As used herein, "endocrine cell" or "pancreatic endocrine cell" refers herein to "NKX 6.1 and C-peptide co-expressing cell" or "NKX 2.2 and NKX6.1 co-expressing cell", or an endocrine cell selected from 3 days before the onset of C-peptide expression until 7 days after the onset. Advantageously, the endocrine cells described herein are obtained from 2 days before the onset of C-peptide expression until 5 days after the onset, or from 1 day before the onset of C-peptide expression until 2 days after the onset.

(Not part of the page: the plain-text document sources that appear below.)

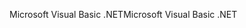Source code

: <span data-ttu-id="13d16-101">Microsoft Visual Basic .NET</span><span class="sxs-lookup"><span data-stu-id="13d16-101">Microsoft Visual Basic .NET</span></span>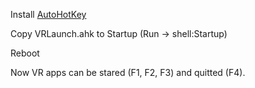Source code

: Install [AutoHotKey](https://autohotkey.com)

Copy VRLaunch.ahk to Startup (Run -> shell:Startup)

Reboot

Now VR apps can be stared (F1, F2, F3) and quitted (F4).
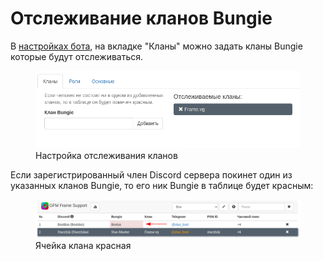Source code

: # Отслеживание кланов Bungie
В [настройках бота](https://frame-b.ru/bot-settings), на вкладке "Кланы" можно задать кланы Bungie которые будут отслеживаться.

<div class="text-center">
	<figure class="figure">
		<a href="./images/settings-clans.png" target="_blank">
			<img src="./images/settings-clans.png" class="figure-img img-fluid rounded" alt="short-table">
		</a>
		<figcaption class="figure-caption text-center">Настройка отслеживания кланов</figcaption>
	</figure>
</div>

Если зарегистрированный член Discord сервера покинет один из указанных кланов Bungie, то его ник Bungie в таблице будет красным:

<div class="text-center">
	<figure class="figure">
		<a href="./images/red-bclan.png" target="_blank">
			<img src="./images/red-bclan.png" class="figure-img img-fluid rounded" alt="short-table">
		</a>
		<figcaption class="figure-caption text-center">Ячейка клана красная</figcaption>
	</figure>
</div>
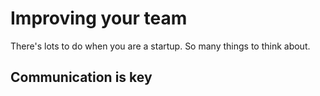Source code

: # Improving your team

There's lots to do when you are a startup.  So many things to think about.  

## Communication is key

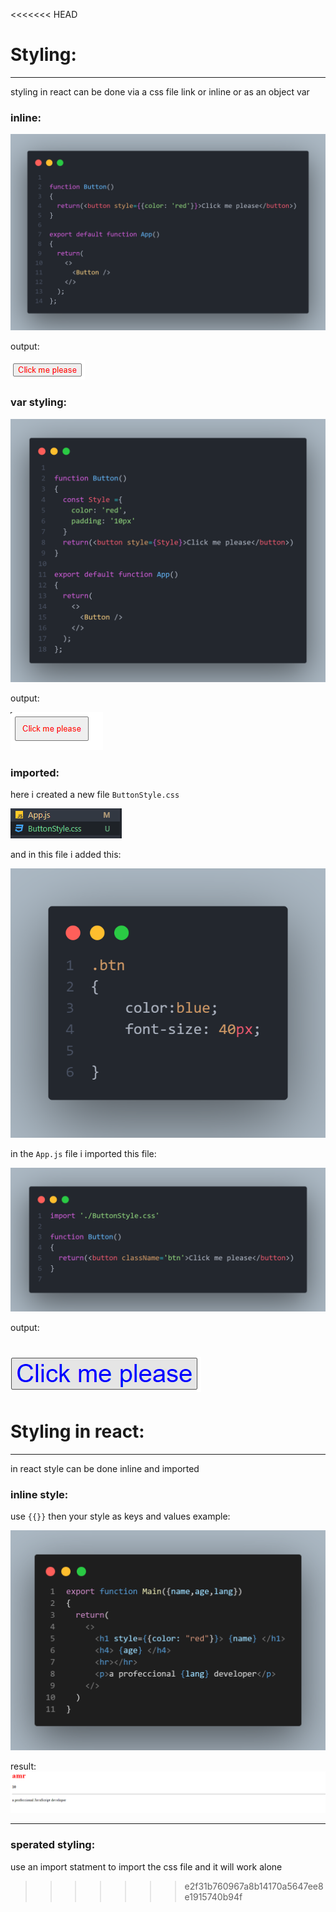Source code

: <<<<<<< HEAD
# Styling:

---

styling in react can be done via a css file link or inline or as an object var

### inline:

![Example](Imgs/STYLINGEXAMPLE01.png)

output:

![Output](Imgs/STYLINGOUTPUT01.png)


### var styling:

![Example](Imgs/STYLINGEXAMPLE02.png)

output:

![Output](Imgs/STYLINGOUTPUT02.png)


### imported:

here i created a new file ``ButtonStyle.css``


![CssFile](Imgs/CssFile01.png)

and in this file i added this:

![Example](Imgs/STYLINGEXAMPLE03.png)


in the ``App.js`` file i imported this file:

![Example](Imgs/STYLINGEXAMPLE04.png)

output:

![Output](Imgs/STYLINGOUTPUT03.png)
=======
# Styling in react:

---

in react style can be done inline and imported

### inline style:

use ``{{}}`` then your style as keys and values example:

![Example](Imgs/STYLEEXAMPLE01.png)

result:
![OutPut](Imgs/image.png)

---

### sperated styling:

use an import statment to import the css file and it will work alone
>>>>>>> e2f31b760967a8b14170a5647ee8e1915740b94f
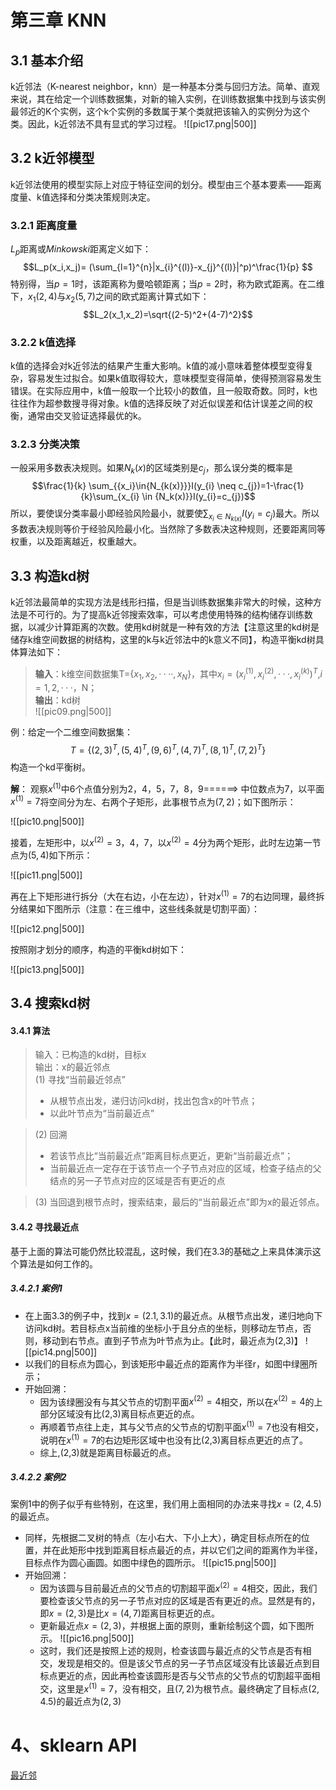 # 第三章 KNN
## 3.1 基本介绍
k近邻法（K-nearest neighbor，knn）是一种基本分类与回归方法。简单、直观来说，其在给定一个训练数据集，对新的输入实例，在训练数据集中找到与该实例最邻近的K个实例，这个k个实例的多数属于某个类就把该输入的实例分为这个类。因此，k近邻法不具有显式的学习过程。
![[pic17.png|500]]
## 3.2 k近邻模型
k近邻法使用的模型实际上对应于特征空间的划分。模型由三个基本要素——距离度量、k值选择和分类决策规则决定。
### 3.2.1 距离度量
$L_p$距离或$Minkowski$距离定义如下：
$$L_p(x_i,x_j)= (\sum_{l=1}^{n}|x_{i}^{(l)}-x_{j}^{(l)}|^p)^\frac{1}{p} $$
特别得，当$p=1$时，该距离称为曼哈顿距离；当$p=2$时，称为欧式距离。在二维下，$x_1(2,4)$与$x_2(5,7)$之间的欧式距离计算式如下：$$L_2(x_1,x_2)=\sqrt{(2-5)^2+(4-7)^2}$$
### 3.2.2 k值选择
k值的选择会对k近邻法的结果产生重大影响。k值的减小意味着整体模型变得复杂，容易发生过拟合。如果k值取得较大，意味模型变得简单，使得预测容易发生错误。在实际应用中，k值一般取一个比较小的数值，且一般取奇数。同时，k也往往作为超参数搜寻得对象。k值的选择反映了对近似误差和估计误差之间的权衡，通常由交叉验证选择最优的k。

### 3.2.3 分类决策
一般采用多数表决规则。如果$N_k(x)$的区域类别是$c_j$，那么误分类的概率是$$\frac{1}{k} \sum_{{x_i}\in{N_{k(x)}}}I(y_{i} \neq c_{j})=1-\frac{1}{k}\sum_{x_{i} \in {N_k(x)}}I(y_{i}=c_{j})$$
所以，要使误分类率最小即经验风险最小，就要使$\sum_{{x_i}\in{N_{k(x)}}}I(y_i=c_j)$最大。所以多数表决规则等价于经验风险最小化。当然除了多数表决这种规则，还要距离同等权重，以及距离越近，权重越大。

## 3.3 构造kd树
k近邻法最简单的实现方法是线形扫描，但是当训练数据集非常大的时候，这种方法是不可行的。为了提高k近邻搜索效率，可以考虑使用特殊的结构储存训练数据，以减少计算距离的次数。使用kd树就是一种有效的方法【注意这里的kd树是储存k维空间数据的树结构，这里的k与k近邻法中的k意义不同】，构造平衡kd树具体算法如下：
>  **输入**：k维空间数据集T={$x_1,x_2,····,x_N$}，其中$x_i=(x_i^{(1)},x_i^{(2)},···,x_i^{(k)})^T$,$i=1,2,···$，N；<br>
> **输出**：kd树<br>
> ![[pic09.png|500]]


例：给定一个二维空间数据集：$$T=\{(2,3)^T,(5,4)^T,(9,6)^T,(4,7)^T,(8,1)^T,(7,2)^T\}$$
构造一个kd平衡树。<br>

**解**：
观察$x^{(1)}$中6个点值分别为2，4，5，7，8，9======> 中位数点为7，以平面$x^{(1)}=7$将空间分为左、右两个子矩形，此事根节点为$(7,2)$；如下图所示：


![[pic10.png|500]]



接着，左矩形中，以$x^{(2)}=3，4，7$，以$x^{(2)}=4$分为两个矩形，此时左边第一节点为$(5,4)$如下所示：


![[pic11.png|500]]


再在上下矩形进行拆分（大在右边，小在左边），针对$x^{(1)}=7$的右边同理，最终拆分结果如下图所示（注意：在三维中，这些线条就是切割平面）：

![[pic12.png|500]]


按照刚才划分的顺序，构造的平衡kd树如下：

![[pic13.png|500]]
## 3.4 搜索kd树
#### 3.4.1 算法
> 输入：已构造的kd树，目标x<br>
> 输出：x的最近邻点<br>
> (1) 寻找“当前最近邻点”
> - 从根节点出发，递归访问kd树，找出包含x的叶节点；
> - 以此叶节点为“当前最近点”<br>


> (2) 回溯
> - 若该节点比“当前最近点”距离目标点更近，更新“当前最近点”；
> - 当前最近点一定存在于该节点一个子节点对应的区域，检查子结点的父结点的另一子节点对应的区域是否有更近的点<br>


> (3) 当回退到根节点时，搜索结束，最后的“当前最近点”即为x的最近邻点。

#### 3.4.2 寻找最近点
基于上面的算法可能仍然比较混乱，这时候，我们在3.3的基础之上来具体演示这个算法是如何工作的。
##### 3.4.2.1 案例1
- 在上面3.3的例子中，找到$x=(2.1,3.1)$的最近点。从根节点出发，递归地向下访问kd树。若目标点x当前维的坐标小于且分点的坐标，则移动左节点，否则，移动到右节点。直到子节点为叶节点为止。【此时，最近点为(2,3)】
![[pic14.png|500]]
- 以我们的目标点为圆心，到该矩形中最近点的距离作为半径r，如图中绿圈所示；
- 开始回溯：
	- 因为该绿圈没有与其父节点的切割平面$x^{(2)}=4$相交，所以在$x^{(2)}=4$的上部分区域没有比(2,3)离目标点更近的点。
	- 再顺着节点往上走，其与父节点的父节点的切割平面$x^{(1)}=7$也没有相交，说明在$x^{(1)}=7$的右边矩形区域中也没有比(2,3)离目标点更近的点了。
	- 综上,(2,3)就是距离目标最近的点。
##### 3.4.2.2 案例2
案例1中的例子似乎有些特别，在这里，我们用上面相同的办法来寻找$x=(2,4.5)$的最近点。
- 同样，先根据二叉树的特点（左小右大、下小上大），确定目标点所在的位置，并在此矩形中找到距离目标点最近的点，并以它们之间的距离作为半径，目标点作为圆心画圆。如图中绿色的圆所示。
![[pic15.png|500]]
- 开始回溯：
	- 因为该圆与目前最近点的父节点的切割超平面$x^{(2)}=4$相交，因此，我们要检查该父节点的另一子节点对应的区域是否有更近的点。显然是有的，即$x=(2,3)$是比$x=(4,7)$距离目标更近的点。
	- 更新最近点$x=(2,3)$，并根据上面的原则，重新绘制这个圆，如下图所示。
	![[pic16.png|500]]
	- 这时，我们还是按照上述的规则，检查该圆与最近点的父节点是否有相交，发现是相交的。但是该父节点的另一子节点区域没有比该最近点到目标点更近的点，因此再检查该圆形是否与父节点的父节点的切割超平面相交，这里是$x^{(1)}=7$，没有相交，且$(7,2)$为根节点。最终确定了目标点$(2,4.5)$的最近点为$(2,3)$
# 4、sklearn API
[最近邻](https://www.sklearncn.cn/7/)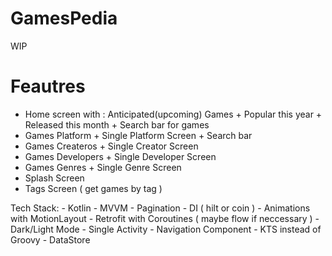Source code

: # GamesPedia
  WIP
  
# Feautres
  - Home screen with : Anticipated(upcoming) Games + Popular this year + Released this month + Search bar for games
  - Games Platform + Single Platform Screen + Search bar
  - Games Createros + Single Creator Screen
  - Games Developers + Single Developer Screen
  - Games Genres + Single Genre Screen
  - Splash Screen
  - Tags Screen ( get games by tag )
 
 
  
  Tech Stack:
    - Kotlin
    - MVVM
    - Pagination
    - DI ( hilt or coin )
    - Animations with MotionLayout
    - Retrofit with Coroutines ( maybe flow if neccessary )
    - Dark/Light Mode
    - Single Activity
    - Navigation Component
    - KTS instead of Groovy
    - DataStore
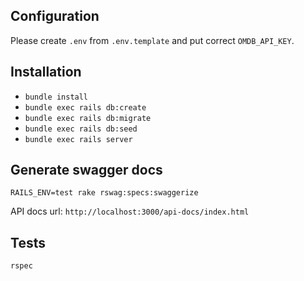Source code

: Configuration
-------------
Please create `.env` from `.env.template` and put correct `OMDB_API_KEY`.

Installation
------------

* `bundle install`
* `bundle exec rails db:create`
* `bundle exec rails db:migrate`
* `bundle exec rails db:seed`
* `bundle exec rails server`

Generate swagger docs
----------
`RAILS_ENV=test rake rswag:specs:swaggerize`

API docs url: `http://localhost:3000/api-docs/index.html`

Tests
----------
`rspec`
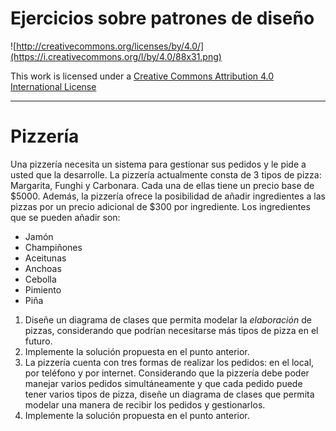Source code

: # Ejercicios sobre patrones de diseño

![http://creativecommons.org/licenses/by/4.0/](https://i.creativecommons.org/l/by/4.0/88x31.png)

This work is licensed under a
[Creative Commons Attribution 4.0 International License](http://creativecommons.org/licenses/by/4.0/)

---

# Pizzería

Una pizzería necesita un sistema para gestionar sus pedidos y le pide a usted que la desarrolle.
La pizzería actualmente consta de 3 tipos de pizza: Margarita, Funghi y Carbonara. Cada una de ellas
tiene un precio base de $5000. Además, la pizzería ofrece la posibilidad de añadir ingredientes a 
las pizzas por un precio adicional de $300 por ingrediente. 
Los ingredientes que se pueden añadir son:

- Jamón
- Champiñones
- Aceitunas
- Anchoas
- Cebolla
- Pimiento
- Piña

1. Diseñe un diagrama de clases que permita modelar la _elaboración_ de pizzas, considerando que 
podrían necesitarse más tipos de pizza en el futuro.
2. Implemente la solución propuesta en el punto anterior.
3. La pizzería cuenta con tres formas de realizar los pedidos: en el local, por teléfono y por 
internet. Considerando que la pizzería debe poder manejar varios pedidos simultáneamente y que
cada pedido puede tener varios tipos de pizza, diseñe un diagrama de clases que permita modelar
una manera de recibir los pedidos y gestionarlos.
4. Implemente la solución propuesta en el punto anterior.
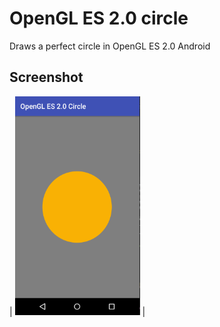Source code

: # OpenGL ES 2.0 circle
Draws a perfect circle in OpenGL ES 2.0 Android

## Screenshot
| <img src="https://github.com/beetsolutions/opengl_circle/blob/master/screenshot.png" alt="Screen shot"  width="200" height="350" title="OpenGL Circle" /> |
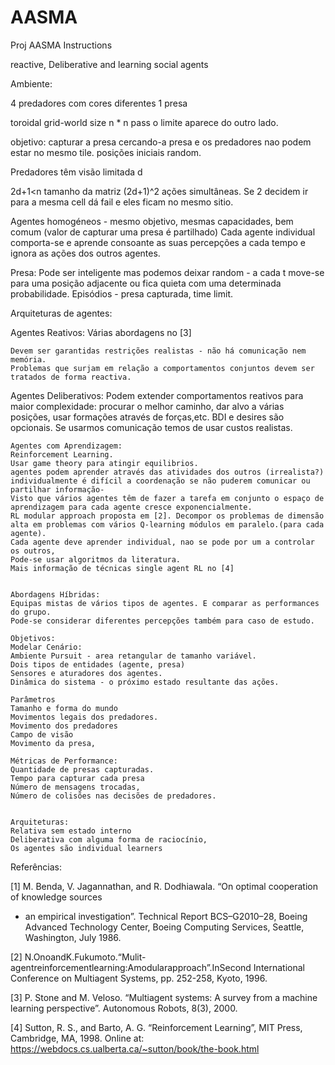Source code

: # AASMA
Proj AASMA Instructions



reactive, Deliberative and learning social agents

Ambiente:
 
4 predadores com cores diferentes
1 presa

toroidal grid-world size n * n
pass o limite aparece do outro lado.

objetivo: capturar a presa cercando-a
presa e os predadores nao podem estar no mesmo tile.
posições iniciais random.


Predadores têm visão limitada d

2d+1<n
tamanho da matriz (2d+1)^2
ações simultâneas.
Se 2 decidem ir para a mesma cell dá fail e eles ficam no mesmo sitio.

Agentes homogéneos - mesmo objetivo, mesmas capacidades, bem comum (valor de capturar uma presa é partilhado)
Cada agente individual comporta-se e aprende consoante as suas percepções a cada tempo e ignora as ações dos outros agentes.

Presa: Pode ser inteligente mas podemos deixar random - a cada t move-se para uma posição adjacente ou fica quieta com uma determinada probabilidade.
Episódios - presa capturada, time limit.


Arquiteturas de agentes:


Agentes Reativos:
	Várias abordagens no [3]

	Devem ser garantidas restrições realistas - não há comunicação nem memória.
	Problemas que surjam em relação a comportamentos conjuntos devem ser tratados de forma reactiva.

Agentes Deliberativos:
	Podem extender comportamentos reativos para maior complexidade: procurar o melhor caminho, dar alvo a várias posições, usar formações através de forças,etc.
 BDI e desires são opcionais.
Se usarmos comunicação temos de usar custos realistas.

	Agentes com Aprendizagem:
	Reinforcement Learning. 
	Usar game theory para atingir equilibrios.
	agentes podem aprender através das atividades dos outros (irrealista?)
	individualmente é difícil a coordenação se não puderem comunicar ou partilhar informação-
	Visto que vários agentes têm de fazer a tarefa em conjunto o espaço de aprendizagem para cada agente cresce exponencialmente.
	RL modular approach proposta em [2]. Decompor os problemas de dimensão alta em problemas com vários Q-learning módulos em paralelo.(para cada agente).
	Cada agente deve aprender individual, nao se pode por um a controlar os outros,
	Pode-se usar algoritmos da literatura.
	Mais informação de técnicas single agent RL no [4]


	Abordagens Híbridas:
	Equipas mistas de vários tipos de agentes. E comparar as performances do grupo. 
	Pode-se considerar diferentes percepções também para caso de estudo.

	Objetivos:
	Modelar Cenário:
	Ambiente Pursuit - area retangular de tamanho variável.
	Dois tipos de entidades (agente, presa)
	Sensores e aturadores dos agentes.
	Dinâmica do sistema - o próximo estado resultante das ações.

	Parâmetros
	Tamanho e forma do mundo
	Movimentos legais dos predadores.
	Movimento dos predadores 
	Campo de visão
	Movimento da presa,

	Métricas de Performance:
	Quantidade de presas capturadas.
	Tempo para capturar cada presa
	Número de mensagens trocadas,
	Número de colisões nas decisões de predadores.


	Arquiteturas:
	Relativa sem estado interno
	Deliberativa com alguma forma de raciocínio,
	Os agentes são individual learners


Referências:

[1]  M. Benda, V. Jagannathan, and R. Dodhiawala. “On optimal cooperation of knowledge sources

- an empirical investigation”. Technical Report BCS–G2010–28, Boeing Advanced Technology Center, Boeing Computing Services, Seattle, Washington, July 1986.

[2]  N.OnoandK.Fukumoto.“Mulit-agentreinforcementlearning:Amodularapproach”.InSecond International Conference on Multiagent Systems, pp. 252-258, Kyoto, 1996.

[3]  P. Stone and M. Veloso. “Multiagent systems: A survey from a machine learning perspective”. Autonomous Robots, 8(3), 2000.

[4]  Sutton, R. S., and Barto, A. G. “Reinforcement Learning”, MIT Press, Cambridge, MA, 1998. Online at: https://webdocs.cs.ualberta.ca/~sutton/book/the-book.html

 

	
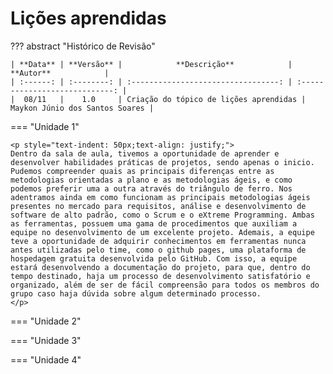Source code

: # Lições aprendidas

??? abstract "Histórico de Revisão"

    | **Data** | **Versão** |            **Descrição**            |           **Autor**            |
    | :------: | :--------: | :---------------------------------: | :----------------------------: |
    |  08/11   |    1.0     | Criação do tópico de lições aprendidas | Maykon Júnio dos Santos Soares |

=== "Unidade 1"

    <p style="text-indent: 50px;text-align: justify;">
    Dentro da sala de aula, tivemos a oportunidade de aprender e desenvolver habilidades práticas de projetos, sendo apenas o inicio. Pudemos compreender quais as principais diferenças entre as metodologias orientadas a plano e as metodologias ágeis, e como podemos preferir uma a outra através do triângulo de ferro. Nos adentramos ainda em como funcionam as principais metodologias ágeis presentes no mercado para requisitos, análise e desenvolvimento de software de alto padrão, como o Scrum e o eXtreme Programming. Ambas as ferramentas, possuem uma gama de procedimentos que auxiliam a equipe no desenvolvimento de um excelente projeto. Ademais, a equipe teve a oportunidade de adquirir conhecimentos em ferramentas nunca antes utilizadas pelo time, como o github pages, uma plataforma de hospedagem gratuita desenvolvida pelo GitHub. Com isso, a equipe estará desenvolvendo a documentação do projeto, para que, dentro do tempo destinado, haja um processo de desenvolvimento satisfatório e organizado, além de ser de fácil compreensão para todos os membros do grupo caso haja dúvida sobre algum determinado processo.
    </p>

=== "Unidade 2"

=== "Unidade 3"

=== "Unidade 4"
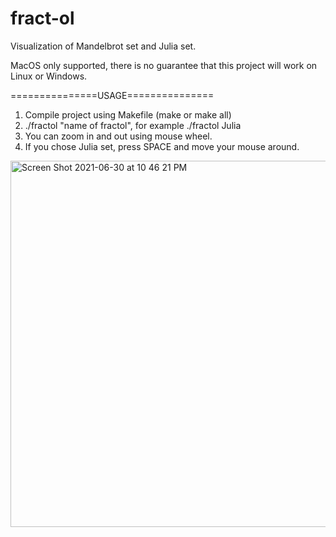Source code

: # fract-ol
Visualization of Mandelbrot set and Julia set.

MacOS only supported, there is no guarantee that
this project will work on Linux or Windows.

===============USAGE===============
1. Compile project using Makefile (make or make all)
2. ./fractol "name of fractol", for example ./fractol Julia
3. You can zoom in and out using mouse wheel.
4. If you chose Julia set, press SPACE and move your mouse around.

<img width="586" alt="Screen Shot 2021-06-30 at 10 46 21 PM" src="https://user-images.githubusercontent.com/83520969/124022281-456e3f00-d9f5-11eb-827a-6d1437c6312d.png">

As used herein, "NKX 6.1 and C-peptide co-expressing cells or cell aggregates" refers to glucose-responsive insulin-secreting endocrine cells, or to endocrine cells that have been activated for C-peptide expression for up to 7 days, up to 6 days, up to 5 days, up to 4 days, up to 3 days, or up to 2 days, preferably up to 2 days.
"glucose-responsive insulin-secreting cells" or "cells co-expressing NKX6.1 and C-peptide" refer to cells located within a small cell cluster in the pancreas or an aggregation of cells known as islets of langerhans β cells respond to high blood glucose levels by secreting the peptide hormone insulin, which acts on other tissues to facilitate the uptake of glucose from the blood, e.g., in the liver, where it facilitates energy storage by glycogen synthesis.
As used herein, "NKX 6.1 and C-peptide co-expressing cells or cell aggregates" refers to glucose-responsive insulin-secreting endocrine cells, or to endocrine cells that have been activated for C-peptide expression for up to 7 days, up to 6 days, up to 5 days, up to 4 days, up to 3 days, or up to 2 days, preferably up to 2 days.
In one aspect, a cell population comprising cells co-expressing NKX6.1 and C-peptide or NKX2.2 and NKX6.1 is obtained from a population of autologous cells.
On the other hand, somatic cell populations have been induced to dedifferentiate into embryonic-like stem (ES, e.g., pluripotent) cells. Such dedifferentiated cells are also known as induced pluripotent stem cells (ipscs).
In one embodiment, the cell aggregates are dissociated with an enzymatic or non-enzymatic reagent.
As used herein, "enzyme" refers to an enzyme suitable for dissociating endocrine cell aggregates derived from stem cells in vitro.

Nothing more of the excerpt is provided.